+++ Given data
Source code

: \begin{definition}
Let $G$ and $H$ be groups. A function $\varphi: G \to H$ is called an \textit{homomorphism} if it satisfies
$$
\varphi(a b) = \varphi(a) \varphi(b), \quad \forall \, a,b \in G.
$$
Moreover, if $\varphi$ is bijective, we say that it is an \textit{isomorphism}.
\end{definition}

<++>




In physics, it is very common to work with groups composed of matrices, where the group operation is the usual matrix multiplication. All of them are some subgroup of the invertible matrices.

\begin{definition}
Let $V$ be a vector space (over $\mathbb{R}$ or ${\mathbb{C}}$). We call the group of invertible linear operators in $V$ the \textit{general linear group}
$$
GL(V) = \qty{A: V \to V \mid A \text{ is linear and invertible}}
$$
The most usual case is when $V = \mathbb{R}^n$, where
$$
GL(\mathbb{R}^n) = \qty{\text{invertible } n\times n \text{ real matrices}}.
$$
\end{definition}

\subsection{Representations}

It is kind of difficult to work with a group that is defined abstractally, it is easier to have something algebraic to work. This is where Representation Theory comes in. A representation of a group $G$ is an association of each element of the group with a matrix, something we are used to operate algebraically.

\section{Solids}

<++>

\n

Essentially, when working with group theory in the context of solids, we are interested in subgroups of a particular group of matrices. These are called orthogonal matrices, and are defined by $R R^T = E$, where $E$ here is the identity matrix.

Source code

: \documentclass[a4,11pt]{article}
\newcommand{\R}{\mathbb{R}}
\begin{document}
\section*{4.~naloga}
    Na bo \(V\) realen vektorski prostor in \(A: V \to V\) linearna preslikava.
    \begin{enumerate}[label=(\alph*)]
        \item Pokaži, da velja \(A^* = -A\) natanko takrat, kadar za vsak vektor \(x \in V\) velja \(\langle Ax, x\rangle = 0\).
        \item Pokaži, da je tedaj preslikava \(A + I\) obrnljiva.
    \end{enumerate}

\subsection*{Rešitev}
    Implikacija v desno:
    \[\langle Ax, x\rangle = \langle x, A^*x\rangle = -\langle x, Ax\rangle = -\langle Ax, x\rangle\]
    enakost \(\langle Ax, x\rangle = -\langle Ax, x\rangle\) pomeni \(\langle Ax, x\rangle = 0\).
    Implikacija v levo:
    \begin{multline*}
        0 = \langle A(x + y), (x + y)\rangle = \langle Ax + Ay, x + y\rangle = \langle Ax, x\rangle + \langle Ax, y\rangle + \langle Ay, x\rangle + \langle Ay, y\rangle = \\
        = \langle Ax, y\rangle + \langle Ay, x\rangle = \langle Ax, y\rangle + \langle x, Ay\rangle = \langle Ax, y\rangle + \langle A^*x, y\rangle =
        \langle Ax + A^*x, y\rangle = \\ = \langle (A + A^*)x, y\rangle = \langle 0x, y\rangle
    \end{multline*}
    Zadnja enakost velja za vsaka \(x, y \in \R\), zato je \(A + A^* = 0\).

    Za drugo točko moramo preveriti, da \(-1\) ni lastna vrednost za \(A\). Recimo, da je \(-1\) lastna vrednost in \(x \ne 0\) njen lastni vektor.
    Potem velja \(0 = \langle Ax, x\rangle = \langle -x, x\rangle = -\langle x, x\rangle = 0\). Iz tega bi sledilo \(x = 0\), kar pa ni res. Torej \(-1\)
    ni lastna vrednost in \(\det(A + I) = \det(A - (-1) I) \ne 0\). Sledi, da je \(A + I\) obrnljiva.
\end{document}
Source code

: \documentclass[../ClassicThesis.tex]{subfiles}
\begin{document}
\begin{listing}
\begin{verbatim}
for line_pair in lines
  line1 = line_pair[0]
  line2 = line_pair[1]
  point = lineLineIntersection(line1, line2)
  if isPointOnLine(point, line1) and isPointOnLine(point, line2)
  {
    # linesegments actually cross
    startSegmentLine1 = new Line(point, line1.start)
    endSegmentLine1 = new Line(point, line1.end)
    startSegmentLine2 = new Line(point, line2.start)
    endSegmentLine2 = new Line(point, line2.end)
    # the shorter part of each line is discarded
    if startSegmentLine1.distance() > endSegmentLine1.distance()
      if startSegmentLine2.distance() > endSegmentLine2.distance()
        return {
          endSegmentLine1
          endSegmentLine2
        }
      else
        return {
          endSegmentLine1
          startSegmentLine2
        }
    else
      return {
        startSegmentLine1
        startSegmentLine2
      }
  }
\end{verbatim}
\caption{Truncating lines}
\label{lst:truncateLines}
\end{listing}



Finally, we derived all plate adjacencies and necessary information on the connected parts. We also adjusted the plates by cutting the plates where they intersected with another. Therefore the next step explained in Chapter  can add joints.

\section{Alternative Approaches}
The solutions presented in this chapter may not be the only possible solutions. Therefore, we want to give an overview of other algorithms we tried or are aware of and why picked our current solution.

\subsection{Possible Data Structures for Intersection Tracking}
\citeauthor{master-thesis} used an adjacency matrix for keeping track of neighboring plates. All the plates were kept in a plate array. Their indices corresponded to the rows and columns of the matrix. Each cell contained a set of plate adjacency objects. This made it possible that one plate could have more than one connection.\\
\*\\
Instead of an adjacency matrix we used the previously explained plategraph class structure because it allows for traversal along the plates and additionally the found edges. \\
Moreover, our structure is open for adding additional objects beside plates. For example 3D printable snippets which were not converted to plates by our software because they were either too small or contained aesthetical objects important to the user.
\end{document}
++++++
From the first line to the last, copy the records exactly as they appear above.

Source code

: \begin{definition}
Let $G$ and $H$ be groups. A function $\varphi: G \to H$ is called an \textit{homomorphism} if it satisfies
$$
\varphi(a b) = \varphi(a) \varphi(b), \quad \forall \, a,b \in G.
$$
Moreover, if $\varphi$ is bijective, we say that it is an \textit{isomorphism}.
\end{definition}

<++>




In physics, it is very common to work with groups composed of matrices, where the group operation is the usual matrix multiplication. All of them are some subgroup of the invertible matrices.

\begin{definition}
Let $V$ be a vector space (over $\mathbb{R}$ or ${\mathbb{C}}$). We call the group of invertible linear operators in $V$ the \textit{general linear group}
$$
GL(V) = \qty{A: V \to V \mid A \text{ is linear and invertible}}
$$
The most usual case is when $V = \mathbb{R}^n$, where
$$
GL(\mathbb{R}^n) = \qty{\text{invertible } n\times n \text{ real matrices}}.
$$
\end{definition}

\subsection{Representations}

It is kind of difficult to work with a group that is defined abstractally, it is easier to have something algebraic to work. This is where Representation Theory comes in. A representation of a group $G$ is an association of each element of the group with a matrix, something we are used to operate algebraically.

\section{Solids}

<++>

\n

Essentially, when working with group theory in the context of solids, we are interested in subgroups of a particular group of matrices. These are called orthogonal matrices, and are defined by $R R^T = E$, where $E$ here is the identity matrix.

Source code

: \documentclass[a4,11pt]{article}
\newcommand{\R}{\mathbb{R}}
\begin{document}
\section*{4.~naloga}
    Na bo \(V\) realen vektorski prostor in \(A: V \to V\) linearna preslikava.
    \begin{enumerate}[label=(\alph*)]
        \item Pokaži, da velja \(A^* = -A\) natanko takrat, kadar za vsak vektor \(x \in V\) velja \(\langle Ax, x\rangle = 0\).
        \item Pokaži, da je tedaj preslikava \(A + I\) obrnljiva.
    \end{enumerate}

\subsection*{Rešitev}
    Implikacija v desno:
    \[\langle Ax, x\rangle = \langle x, A^*x\rangle = -\langle x, Ax\rangle = -\langle Ax, x\rangle\]
    enakost \(\langle Ax, x\rangle = -\langle Ax, x\rangle\) pomeni \(\langle Ax, x\rangle = 0\).
    Implikacija v levo:
    \begin{multline*}
        0 = \langle A(x + y), (x + y)\rangle = \langle Ax + Ay, x + y\rangle = \langle Ax, x\rangle + \langle Ax, y\rangle + \langle Ay, x\rangle + \langle Ay, y\rangle = \\
        = \langle Ax, y\rangle + \langle Ay, x\rangle = \langle Ax, y\rangle + \langle x, Ay\rangle = \langle Ax, y\rangle + \langle A^*x, y\rangle =
        \langle Ax + A^*x, y\rangle = \\ = \langle (A + A^*)x, y\rangle = \langle 0x, y\rangle
    \end{multline*}
    Zadnja enakost velja za vsaka \(x, y \in \R\), zato je \(A + A^* = 0\).

    Za drugo točko moramo preveriti, da \(-1\) ni lastna vrednost za \(A\). Recimo, da je \(-1\) lastna vrednost in \(x \ne 0\) njen lastni vektor.
    Potem velja \(0 = \langle Ax, x\rangle = \langle -x, x\rangle = -\langle x, x\rangle = 0\). Iz tega bi sledilo \(x = 0\), kar pa ni res. Torej \(-1\)
    ni lastna vrednost in \(\det(A + I) = \det(A - (-1) I) \ne 0\). Sledi, da je \(A + I\) obrnljiva.
\end{document}
Source code

: \documentclass[../ClassicThesis.tex]{subfiles}
\begin{document}
\begin{listing}
\begin{verbatim}
for line_pair in lines
  line1 = line_pair[0]
  line2 = line_pair[1]
  point = lineLineIntersection(line1, line2)
  if isPointOnLine(point, line1) and isPointOnLine(point, line2)
  {
    # linesegments actually cross
    startSegmentLine1 = new Line(point, line1.start)
    endSegmentLine1 = new Line(point, line1.end)
    startSegmentLine2 = new Line(point, line2.start)
    endSegmentLine2 = new Line(point, line2.end)
    # the shorter part of each line is discarded
    if startSegmentLine1.distance() > endSegmentLine1.distance()
      if startSegmentLine2.distance() > endSegmentLine2.distance()
        return {
          endSegmentLine1
          endSegmentLine2
        }
      else
        return {
          endSegmentLine1
          startSegmentLine2
        }
    else
      return {
        startSegmentLine1
        startSegmentLine2
      }
  }
\end{verbatim}
\caption{Truncating lines}
\label{lst:truncateLines}
\end{listing}



Finally, we derived all plate adjacencies and necessary information on the connected parts. We also adjusted the plates by cutting the plates where they intersected with another. Therefore the next step explained in Chapter  can add joints.

\section{Alternative Approaches}
The solutions presented in this chapter may not be the only possible solutions. Therefore, we want to give an overview of other algorithms we tried or are aware of and why picked our current solution.

\subsection{Possible Data Structures for Intersection Tracking}
\citeauthor{master-thesis} used an adjacency matrix for keeping track of neighboring plates. All the plates were kept in a plate array. Their indices corresponded to the rows and columns of the matrix. Each cell contained a set of plate adjacency objects. This made it possible that one plate could have more than one connection.\\
\*\\
Instead of an adjacency matrix we used the previously explained plategraph class structure because it allows for traversal along the plates and additionally the found edges. \\
Moreover, our structure is open for adding additional objects beside plates. For example 3D printable snippets which were not converted to plates by our software because they were either too small or contained aesthetical objects important to the user.
\end{document}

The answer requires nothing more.